21 November 2014

Health and safety for pregnant and breastfeeding women


Meriel Schindler
Partner | UK

Employers have a general duty to protect the health and safety of their workers. They have specific duties where there are women of childbearing age at work.

Carry out a risk assessment

Where there is work of a kind which could involve risk, by reason of her condition, to a new or expectant mother, or to her baby, the employer should carry out a risk assessment and record the findings. In carrying out the risk assessment, the employer must consider any current knowledge about hazards and the extent of the risk. Common risks include heavy lifting; extreme temperatures; movement and postures; mental and physical fatigue; and excessive travelling. The risk assessment must be reviewed if there is reason to suspect that it is no longer valid or there is significant change in the matters to which it relates.

Take any necessary steps to prevent or avoid risks

The employer has a duty to make appropriate arrangements for the effective planning, organisation, control, monitoring and review of the preventive and protective measures required by law – for example, by giving appropriate instructions to employees to help them avoid any risk. Suitable rest facilities should be provided for pregnant women and nursing mothers.

Inform employees of risks and what measures are being taken to deal with them

The employer must provide its employees with comprehensible and relevant information on the risks to their health and safety identified by the risk assessment (including any preventive and protective measures taken).

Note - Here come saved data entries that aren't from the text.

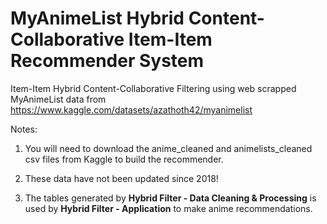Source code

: # MyAnimeList Hybrid Content-Collaborative Item-Item Recommender System

Item-Item Hybrid Content-Collaborative Filtering using web scrapped MyAnimeList data from https://www.kaggle.com/datasets/azathoth42/myanimelist

Notes: 

1) You will need to download the anime_cleaned and animelists_cleaned csv files from Kaggle to build the recommender.  

2) These data have not been updated since 2018! 
       
3) The tables generated by <b>Hybrid Filter - Data Cleaning & Processing</b> is used by <b>Hybrid Filter - Application</b> to make anime recommendations.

If the employee has notified her employer in writing that she is pregnant, has given birth within the previous 6 months, or is breastfeeding the employer must:

  • once an assessment has revealed a risk, which cannot be prevented or avoided, if it is reasonable to do so and would avoid such risks, alter the employee’s working conditions or hours of work (without altering pay or benefits);
  • if risks cannot be avoided by altering working conditions or hours of work, offer suitable alternative work;
  • if it is not possible to alter the employee’s working conditions or hours of work, offer the employee suitable alternative work where this is available;
  • if there is no suitable alternative work, suspend the employee from work (on full pay and benefits) for so long as is necessary to avoid the risk.